──────── DATA TO EXAMINE
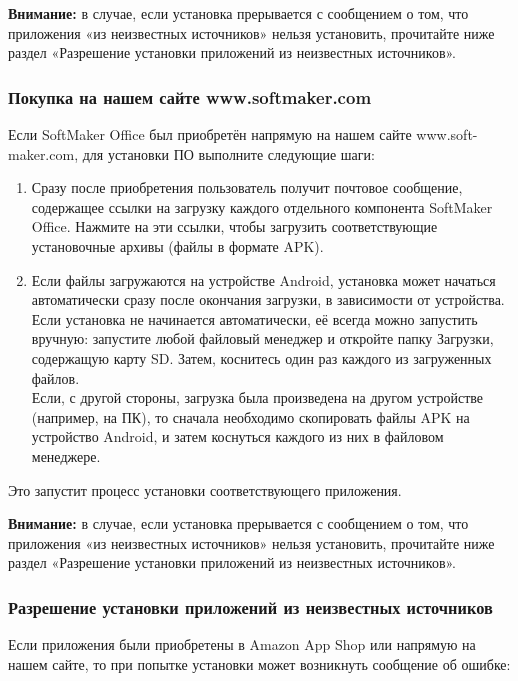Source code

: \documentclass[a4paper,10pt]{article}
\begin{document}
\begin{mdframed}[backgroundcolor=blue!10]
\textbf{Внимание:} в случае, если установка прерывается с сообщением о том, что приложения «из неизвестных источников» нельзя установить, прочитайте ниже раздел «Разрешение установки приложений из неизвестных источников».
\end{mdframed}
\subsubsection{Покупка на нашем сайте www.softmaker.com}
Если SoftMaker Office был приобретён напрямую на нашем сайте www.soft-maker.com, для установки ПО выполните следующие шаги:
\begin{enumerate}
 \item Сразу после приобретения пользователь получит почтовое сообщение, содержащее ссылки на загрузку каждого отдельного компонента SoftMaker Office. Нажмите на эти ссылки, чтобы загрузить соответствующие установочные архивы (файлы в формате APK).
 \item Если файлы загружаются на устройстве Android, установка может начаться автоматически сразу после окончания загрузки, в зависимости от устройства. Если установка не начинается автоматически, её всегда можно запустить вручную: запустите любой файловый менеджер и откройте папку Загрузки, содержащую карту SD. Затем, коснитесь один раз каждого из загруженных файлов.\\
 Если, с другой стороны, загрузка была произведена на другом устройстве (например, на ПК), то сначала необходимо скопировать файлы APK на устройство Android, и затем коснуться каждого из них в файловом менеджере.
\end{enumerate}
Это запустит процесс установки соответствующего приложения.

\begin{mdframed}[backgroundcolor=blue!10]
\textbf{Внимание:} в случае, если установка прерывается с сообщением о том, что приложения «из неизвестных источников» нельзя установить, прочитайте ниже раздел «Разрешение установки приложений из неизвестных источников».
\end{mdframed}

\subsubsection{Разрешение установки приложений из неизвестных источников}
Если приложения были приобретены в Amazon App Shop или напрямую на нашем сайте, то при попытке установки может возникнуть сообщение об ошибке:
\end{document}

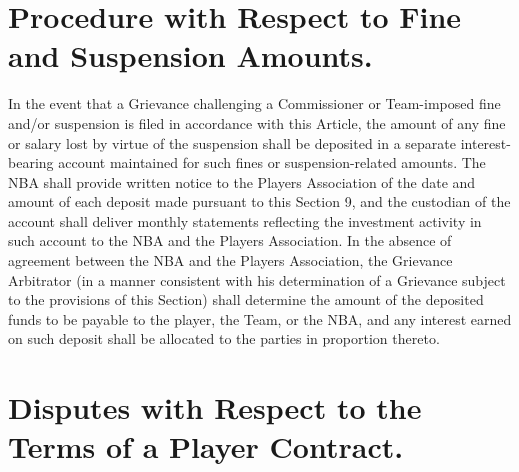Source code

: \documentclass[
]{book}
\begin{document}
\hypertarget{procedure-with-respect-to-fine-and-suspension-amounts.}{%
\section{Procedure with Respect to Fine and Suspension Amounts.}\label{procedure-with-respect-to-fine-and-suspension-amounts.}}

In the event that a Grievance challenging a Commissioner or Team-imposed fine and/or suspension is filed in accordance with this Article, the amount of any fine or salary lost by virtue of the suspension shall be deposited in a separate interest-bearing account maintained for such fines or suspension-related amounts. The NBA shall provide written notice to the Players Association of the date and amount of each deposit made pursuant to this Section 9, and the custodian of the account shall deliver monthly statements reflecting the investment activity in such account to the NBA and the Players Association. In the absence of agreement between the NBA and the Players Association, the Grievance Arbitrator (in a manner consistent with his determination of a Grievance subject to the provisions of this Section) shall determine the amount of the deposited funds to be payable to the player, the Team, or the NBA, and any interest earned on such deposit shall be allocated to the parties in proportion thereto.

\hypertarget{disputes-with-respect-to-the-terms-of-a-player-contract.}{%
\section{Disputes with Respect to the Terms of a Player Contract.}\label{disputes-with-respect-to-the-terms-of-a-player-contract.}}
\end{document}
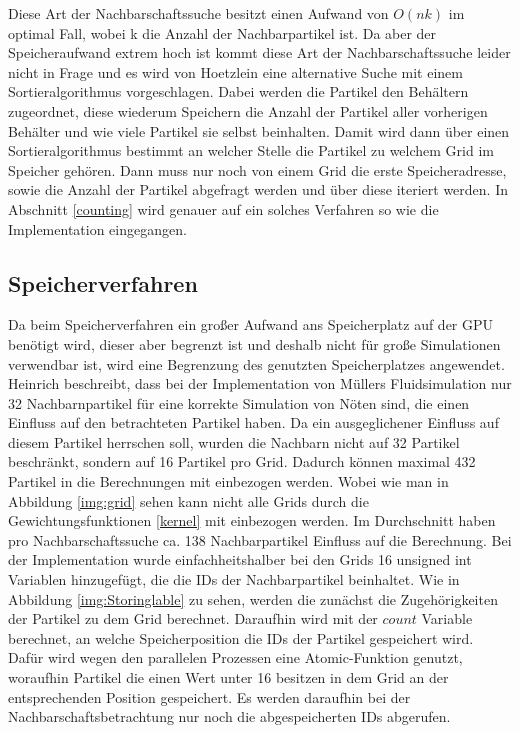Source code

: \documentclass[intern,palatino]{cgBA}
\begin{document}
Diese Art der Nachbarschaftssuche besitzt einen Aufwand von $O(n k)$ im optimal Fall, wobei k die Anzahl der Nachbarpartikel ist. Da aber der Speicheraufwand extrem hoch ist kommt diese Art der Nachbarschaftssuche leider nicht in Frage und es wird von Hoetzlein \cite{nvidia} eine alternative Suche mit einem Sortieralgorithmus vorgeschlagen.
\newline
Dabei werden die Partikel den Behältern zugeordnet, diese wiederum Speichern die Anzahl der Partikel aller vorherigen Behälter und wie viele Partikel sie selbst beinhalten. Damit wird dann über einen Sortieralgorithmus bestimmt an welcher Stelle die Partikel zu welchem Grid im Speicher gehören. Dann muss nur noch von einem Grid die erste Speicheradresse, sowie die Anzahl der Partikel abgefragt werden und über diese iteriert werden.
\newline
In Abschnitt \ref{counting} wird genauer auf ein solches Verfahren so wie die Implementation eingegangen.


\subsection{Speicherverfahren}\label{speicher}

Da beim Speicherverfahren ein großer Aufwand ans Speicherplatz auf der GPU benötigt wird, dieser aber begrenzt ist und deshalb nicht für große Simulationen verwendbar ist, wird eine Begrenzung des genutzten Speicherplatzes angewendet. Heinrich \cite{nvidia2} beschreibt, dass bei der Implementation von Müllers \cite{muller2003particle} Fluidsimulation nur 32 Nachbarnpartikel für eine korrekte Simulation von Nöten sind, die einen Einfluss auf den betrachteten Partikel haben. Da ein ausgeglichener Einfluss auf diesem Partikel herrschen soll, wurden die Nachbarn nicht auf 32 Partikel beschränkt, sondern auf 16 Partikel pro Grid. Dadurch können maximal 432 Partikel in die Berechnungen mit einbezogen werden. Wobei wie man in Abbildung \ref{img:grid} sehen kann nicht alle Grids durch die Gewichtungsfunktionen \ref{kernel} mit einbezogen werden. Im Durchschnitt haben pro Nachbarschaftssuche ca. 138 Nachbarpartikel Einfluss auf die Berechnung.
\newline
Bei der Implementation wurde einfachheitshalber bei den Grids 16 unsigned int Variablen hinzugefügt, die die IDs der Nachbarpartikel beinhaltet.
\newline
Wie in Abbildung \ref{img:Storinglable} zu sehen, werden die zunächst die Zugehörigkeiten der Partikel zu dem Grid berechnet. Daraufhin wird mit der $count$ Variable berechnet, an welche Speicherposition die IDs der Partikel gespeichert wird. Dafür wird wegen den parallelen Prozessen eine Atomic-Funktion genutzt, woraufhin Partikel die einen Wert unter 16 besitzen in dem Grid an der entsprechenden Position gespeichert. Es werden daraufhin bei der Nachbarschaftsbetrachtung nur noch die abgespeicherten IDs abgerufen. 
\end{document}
────────────────
→ WORK INSTRUCTIONS: Say only how many lines among the entries above contain the string "subsubsection".

→ RESPONSE FOR THIS EXERCISE: 2